[Provided data — start]

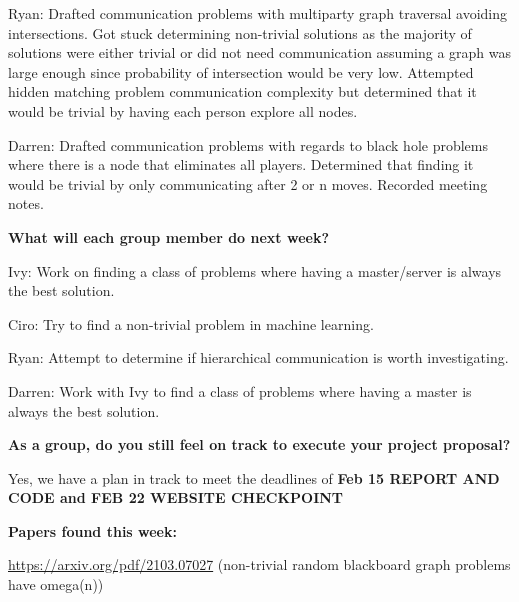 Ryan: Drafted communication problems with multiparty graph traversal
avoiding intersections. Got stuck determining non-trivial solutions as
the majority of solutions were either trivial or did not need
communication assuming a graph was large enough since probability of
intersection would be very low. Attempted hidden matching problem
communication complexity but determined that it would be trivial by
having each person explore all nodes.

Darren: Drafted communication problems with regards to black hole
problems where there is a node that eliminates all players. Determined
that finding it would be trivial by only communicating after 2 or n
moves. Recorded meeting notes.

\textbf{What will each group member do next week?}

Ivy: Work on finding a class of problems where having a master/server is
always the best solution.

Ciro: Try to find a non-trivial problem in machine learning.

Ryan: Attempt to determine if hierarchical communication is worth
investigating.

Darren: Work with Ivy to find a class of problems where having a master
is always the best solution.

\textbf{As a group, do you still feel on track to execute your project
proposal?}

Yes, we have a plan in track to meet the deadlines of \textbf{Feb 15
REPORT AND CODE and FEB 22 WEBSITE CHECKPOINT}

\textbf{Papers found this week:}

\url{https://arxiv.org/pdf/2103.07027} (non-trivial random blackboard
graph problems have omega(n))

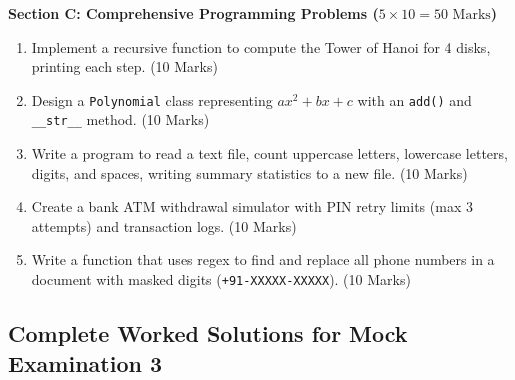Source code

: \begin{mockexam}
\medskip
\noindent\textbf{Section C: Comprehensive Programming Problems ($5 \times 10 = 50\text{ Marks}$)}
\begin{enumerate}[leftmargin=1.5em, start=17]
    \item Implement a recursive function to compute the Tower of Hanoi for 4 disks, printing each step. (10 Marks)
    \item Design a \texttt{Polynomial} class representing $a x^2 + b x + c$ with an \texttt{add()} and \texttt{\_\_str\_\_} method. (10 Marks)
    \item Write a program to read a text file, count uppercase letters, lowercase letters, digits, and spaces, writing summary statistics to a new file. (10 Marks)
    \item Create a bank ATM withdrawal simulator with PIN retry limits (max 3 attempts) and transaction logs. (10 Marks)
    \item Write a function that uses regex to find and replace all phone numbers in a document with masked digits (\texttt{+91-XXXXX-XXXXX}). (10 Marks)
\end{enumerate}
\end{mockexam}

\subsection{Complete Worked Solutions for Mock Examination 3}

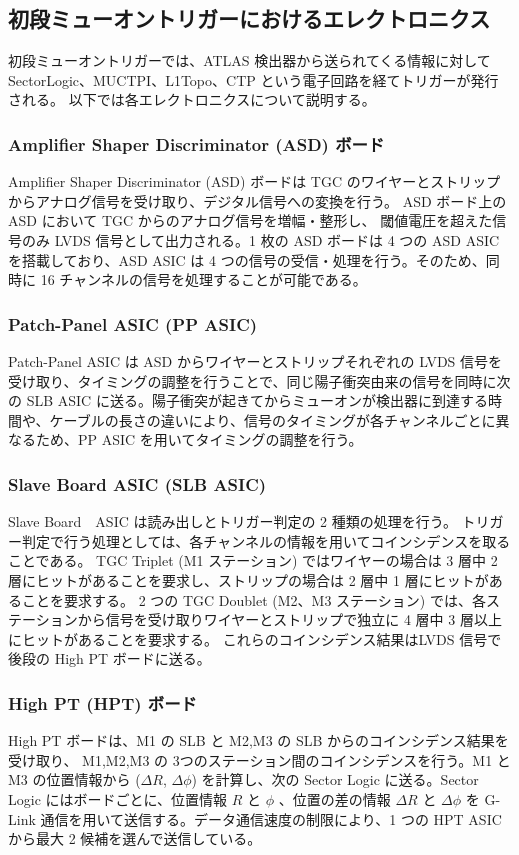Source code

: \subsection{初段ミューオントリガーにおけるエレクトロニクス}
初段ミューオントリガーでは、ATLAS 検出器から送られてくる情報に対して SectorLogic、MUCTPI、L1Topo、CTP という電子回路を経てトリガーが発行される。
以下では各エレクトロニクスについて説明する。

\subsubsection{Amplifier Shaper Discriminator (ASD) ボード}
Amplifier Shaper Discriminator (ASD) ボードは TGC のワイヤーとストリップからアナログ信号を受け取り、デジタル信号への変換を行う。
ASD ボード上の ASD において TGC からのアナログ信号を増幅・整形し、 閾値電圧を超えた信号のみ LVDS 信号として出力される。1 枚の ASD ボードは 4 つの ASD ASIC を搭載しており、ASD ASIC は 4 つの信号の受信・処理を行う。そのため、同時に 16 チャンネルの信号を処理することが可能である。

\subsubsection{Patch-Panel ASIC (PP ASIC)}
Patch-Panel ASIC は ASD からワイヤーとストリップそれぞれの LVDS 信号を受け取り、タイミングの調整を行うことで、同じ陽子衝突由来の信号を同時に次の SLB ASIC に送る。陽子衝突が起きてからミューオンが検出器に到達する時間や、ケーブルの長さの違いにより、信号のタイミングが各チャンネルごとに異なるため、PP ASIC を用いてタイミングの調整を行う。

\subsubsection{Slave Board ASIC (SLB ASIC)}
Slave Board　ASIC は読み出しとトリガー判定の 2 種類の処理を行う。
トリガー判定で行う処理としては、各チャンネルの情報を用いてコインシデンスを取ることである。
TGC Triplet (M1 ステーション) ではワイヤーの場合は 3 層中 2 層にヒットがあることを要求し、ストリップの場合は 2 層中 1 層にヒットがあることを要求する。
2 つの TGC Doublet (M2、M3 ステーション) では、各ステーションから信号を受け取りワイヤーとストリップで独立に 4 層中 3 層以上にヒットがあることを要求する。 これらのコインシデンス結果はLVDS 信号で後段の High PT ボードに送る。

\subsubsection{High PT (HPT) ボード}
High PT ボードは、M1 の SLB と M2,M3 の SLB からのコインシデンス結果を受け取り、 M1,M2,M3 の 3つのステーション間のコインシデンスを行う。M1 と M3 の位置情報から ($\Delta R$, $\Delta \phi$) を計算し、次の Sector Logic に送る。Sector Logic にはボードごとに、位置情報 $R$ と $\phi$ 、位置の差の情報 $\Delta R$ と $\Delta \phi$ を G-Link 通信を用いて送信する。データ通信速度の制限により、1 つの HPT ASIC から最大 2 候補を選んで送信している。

[Provided data — finish]
[Provided data — start]

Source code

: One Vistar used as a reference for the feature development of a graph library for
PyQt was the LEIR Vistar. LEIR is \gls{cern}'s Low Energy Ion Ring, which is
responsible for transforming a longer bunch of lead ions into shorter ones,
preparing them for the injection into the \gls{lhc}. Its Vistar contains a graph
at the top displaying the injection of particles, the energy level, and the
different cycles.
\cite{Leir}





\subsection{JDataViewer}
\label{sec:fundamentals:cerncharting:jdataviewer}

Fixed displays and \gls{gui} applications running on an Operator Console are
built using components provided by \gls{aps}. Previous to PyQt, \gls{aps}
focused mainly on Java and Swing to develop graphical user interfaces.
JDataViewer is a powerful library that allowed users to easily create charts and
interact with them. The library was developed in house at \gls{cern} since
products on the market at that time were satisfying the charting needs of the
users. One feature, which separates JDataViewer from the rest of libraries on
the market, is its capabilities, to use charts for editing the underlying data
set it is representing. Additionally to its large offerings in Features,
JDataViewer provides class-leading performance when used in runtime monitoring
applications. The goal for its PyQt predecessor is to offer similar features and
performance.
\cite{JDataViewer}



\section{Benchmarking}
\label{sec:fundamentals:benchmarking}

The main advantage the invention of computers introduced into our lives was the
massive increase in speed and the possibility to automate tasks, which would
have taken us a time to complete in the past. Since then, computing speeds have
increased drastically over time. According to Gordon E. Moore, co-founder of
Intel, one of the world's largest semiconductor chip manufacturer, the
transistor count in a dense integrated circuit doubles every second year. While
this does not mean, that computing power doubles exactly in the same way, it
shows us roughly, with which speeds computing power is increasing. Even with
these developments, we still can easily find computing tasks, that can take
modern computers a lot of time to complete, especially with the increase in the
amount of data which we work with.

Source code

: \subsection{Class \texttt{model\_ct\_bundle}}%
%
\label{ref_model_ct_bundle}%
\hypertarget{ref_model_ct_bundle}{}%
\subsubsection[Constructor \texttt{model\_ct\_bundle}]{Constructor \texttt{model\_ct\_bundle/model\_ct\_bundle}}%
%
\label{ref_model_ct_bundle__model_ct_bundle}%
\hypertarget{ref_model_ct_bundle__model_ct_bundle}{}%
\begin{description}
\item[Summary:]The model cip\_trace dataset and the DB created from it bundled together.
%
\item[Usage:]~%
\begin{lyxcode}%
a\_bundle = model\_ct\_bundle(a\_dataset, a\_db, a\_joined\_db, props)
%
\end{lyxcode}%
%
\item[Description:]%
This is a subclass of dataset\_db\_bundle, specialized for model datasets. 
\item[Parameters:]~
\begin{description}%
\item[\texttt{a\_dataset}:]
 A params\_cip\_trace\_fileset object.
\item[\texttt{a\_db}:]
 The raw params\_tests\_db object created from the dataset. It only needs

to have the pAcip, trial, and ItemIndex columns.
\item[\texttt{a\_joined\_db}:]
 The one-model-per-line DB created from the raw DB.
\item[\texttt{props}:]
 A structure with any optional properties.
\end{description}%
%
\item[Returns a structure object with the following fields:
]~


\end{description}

[Provided data — finish]

### Your task
Reproduce the lines of the entries above from the one with "users. One feature, which" to the one with "applications. The goal", both included, exactly and without any other line.

### Response box
users. One feature, which separates JDataViewer from the rest of libraries on
the market, is its capabilities, to use charts for editing the underlying data
set it is representing. Additionally to its large offerings in Features,
JDataViewer provides class-leading performance when used in runtime monitoring
applications. The goal for its PyQt predecessor is to offer similar features and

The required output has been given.